**REQUIRED WORK:** The material below contains a line with "细胞存储业务方面，公司将进一步落实综合细胞库建设，加速事业部融合，充分利用资源网" and a line with "力度，更新老化和无竞争力人员". Copy exactly those two lines and all lines between them.

**LISTED ENTRIES:**
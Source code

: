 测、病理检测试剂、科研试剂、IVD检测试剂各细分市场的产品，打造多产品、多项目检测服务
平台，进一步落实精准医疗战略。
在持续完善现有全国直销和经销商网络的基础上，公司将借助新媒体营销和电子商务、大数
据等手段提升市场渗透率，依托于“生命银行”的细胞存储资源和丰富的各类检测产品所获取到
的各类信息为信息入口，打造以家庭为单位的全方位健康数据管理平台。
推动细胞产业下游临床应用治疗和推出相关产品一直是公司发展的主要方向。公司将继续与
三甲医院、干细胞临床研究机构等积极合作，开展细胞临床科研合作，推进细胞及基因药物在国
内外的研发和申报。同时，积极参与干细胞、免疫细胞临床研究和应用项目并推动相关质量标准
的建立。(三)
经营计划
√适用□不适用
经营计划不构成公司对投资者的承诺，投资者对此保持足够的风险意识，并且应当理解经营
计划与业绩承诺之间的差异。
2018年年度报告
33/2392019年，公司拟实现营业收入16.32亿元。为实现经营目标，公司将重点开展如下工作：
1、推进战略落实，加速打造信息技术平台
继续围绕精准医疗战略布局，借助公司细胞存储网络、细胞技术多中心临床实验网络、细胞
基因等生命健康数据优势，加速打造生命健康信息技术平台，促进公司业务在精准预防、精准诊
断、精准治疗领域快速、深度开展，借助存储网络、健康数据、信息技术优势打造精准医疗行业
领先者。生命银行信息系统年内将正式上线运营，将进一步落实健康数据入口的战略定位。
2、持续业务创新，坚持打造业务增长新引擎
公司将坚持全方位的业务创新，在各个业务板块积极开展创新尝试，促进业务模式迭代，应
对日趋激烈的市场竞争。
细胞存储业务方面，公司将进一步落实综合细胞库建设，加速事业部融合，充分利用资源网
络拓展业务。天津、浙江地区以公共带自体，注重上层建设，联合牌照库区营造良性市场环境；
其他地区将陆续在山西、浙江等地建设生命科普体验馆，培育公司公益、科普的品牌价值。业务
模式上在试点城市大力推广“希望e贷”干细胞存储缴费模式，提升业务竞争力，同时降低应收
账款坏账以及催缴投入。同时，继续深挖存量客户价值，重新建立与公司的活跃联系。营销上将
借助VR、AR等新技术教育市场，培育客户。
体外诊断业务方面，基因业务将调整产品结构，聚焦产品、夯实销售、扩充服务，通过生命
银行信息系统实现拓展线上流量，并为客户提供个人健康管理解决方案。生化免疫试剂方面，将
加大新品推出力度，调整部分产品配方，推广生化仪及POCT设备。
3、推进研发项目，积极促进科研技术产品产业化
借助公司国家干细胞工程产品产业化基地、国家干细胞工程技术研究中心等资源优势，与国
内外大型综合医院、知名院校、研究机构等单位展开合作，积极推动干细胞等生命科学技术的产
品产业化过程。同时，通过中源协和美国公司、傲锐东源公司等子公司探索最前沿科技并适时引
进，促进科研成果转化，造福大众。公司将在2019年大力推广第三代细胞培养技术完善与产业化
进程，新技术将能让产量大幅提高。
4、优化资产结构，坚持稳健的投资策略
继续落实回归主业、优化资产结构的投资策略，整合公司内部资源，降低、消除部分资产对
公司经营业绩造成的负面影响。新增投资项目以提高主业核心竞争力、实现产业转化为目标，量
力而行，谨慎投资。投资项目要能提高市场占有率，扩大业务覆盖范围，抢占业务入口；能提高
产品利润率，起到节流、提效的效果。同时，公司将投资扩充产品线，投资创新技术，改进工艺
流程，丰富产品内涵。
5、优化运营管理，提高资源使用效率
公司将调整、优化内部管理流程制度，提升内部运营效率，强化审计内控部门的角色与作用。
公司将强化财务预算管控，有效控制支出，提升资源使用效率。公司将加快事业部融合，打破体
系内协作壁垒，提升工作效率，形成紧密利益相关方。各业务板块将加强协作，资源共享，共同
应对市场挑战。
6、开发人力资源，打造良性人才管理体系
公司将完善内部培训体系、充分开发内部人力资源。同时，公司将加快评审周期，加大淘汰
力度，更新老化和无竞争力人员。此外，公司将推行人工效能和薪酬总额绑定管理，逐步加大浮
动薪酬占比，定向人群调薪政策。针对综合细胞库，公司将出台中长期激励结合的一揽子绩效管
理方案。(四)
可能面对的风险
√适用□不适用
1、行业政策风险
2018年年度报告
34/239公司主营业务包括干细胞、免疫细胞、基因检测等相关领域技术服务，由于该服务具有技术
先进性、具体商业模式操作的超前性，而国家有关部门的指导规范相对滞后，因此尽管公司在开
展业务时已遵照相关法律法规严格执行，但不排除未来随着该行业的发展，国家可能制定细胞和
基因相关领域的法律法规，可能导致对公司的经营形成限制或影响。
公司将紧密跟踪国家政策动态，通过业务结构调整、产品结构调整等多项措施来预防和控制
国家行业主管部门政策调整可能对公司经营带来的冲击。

**EXERCISE ANSWER:**
细胞存储业务方面，公司将进一步落实综合细胞库建设，加速事业部融合，充分利用资源网
络拓展业务。天津、浙江地区以公共带自体，注重上层建设，联合牌照库区营造良性市场环境；
其他地区将陆续在山西、浙江等地建设生命科普体验馆，培育公司公益、科普的品牌价值。业务
模式上在试点城市大力推广“希望e贷”干细胞存储缴费模式，提升业务竞争力，同时降低应收
账款坏账以及催缴投入。同时，继续深挖存量客户价值，重新建立与公司的活跃联系。营销上将
借助VR、AR等新技术教育市场，培育客户。
体外诊断业务方面，基因业务将调整产品结构，聚焦产品、夯实销售、扩充服务，通过生命
银行信息系统实现拓展线上流量，并为客户提供个人健康管理解决方案。生化免疫试剂方面，将
加大新品推出力度，调整部分产品配方，推广生化仪及POCT设备。
3、推进研发项目，积极促进科研技术产品产业化
借助公司国家干细胞工程产品产业化基地、国家干细胞工程技术研究中心等资源优势，与国
内外大型综合医院、知名院校、研究机构等单位展开合作，积极推动干细胞等生命科学技术的产
品产业化过程。同时，通过中源协和美国公司、傲锐东源公司等子公司探索最前沿科技并适时引
进，促进科研成果转化，造福大众。公司将在2019年大力推广第三代细胞培养技术完善与产业化
进程，新技术将能让产量大幅提高。
4、优化资产结构，坚持稳健的投资策略
继续落实回归主业、优化资产结构的投资策略，整合公司内部资源，降低、消除部分资产对
公司经营业绩造成的负面影响。新增投资项目以提高主业核心竞争力、实现产业转化为目标，量
力而行，谨慎投资。投资项目要能提高市场占有率，扩大业务覆盖范围，抢占业务入口；能提高
产品利润率，起到节流、提效的效果。同时，公司将投资扩充产品线，投资创新技术，改进工艺
流程，丰富产品内涵。
5、优化运营管理，提高资源使用效率
公司将调整、优化内部管理流程制度，提升内部运营效率，强化审计内控部门的角色与作用。
公司将强化财务预算管控，有效控制支出，提升资源使用效率。公司将加快事业部融合，打破体
系内协作壁垒，提升工作效率，形成紧密利益相关方。各业务板块将加强协作，资源共享，共同
应对市场挑战。
6、开发人力资源，打造良性人才管理体系
公司将完善内部培训体系、充分开发内部人力资源。同时，公司将加快评审周期，加大淘汰
力度，更新老化和无竞争力人员。此外，公司将推行人工效能和薪酬总额绑定管理，逐步加大浮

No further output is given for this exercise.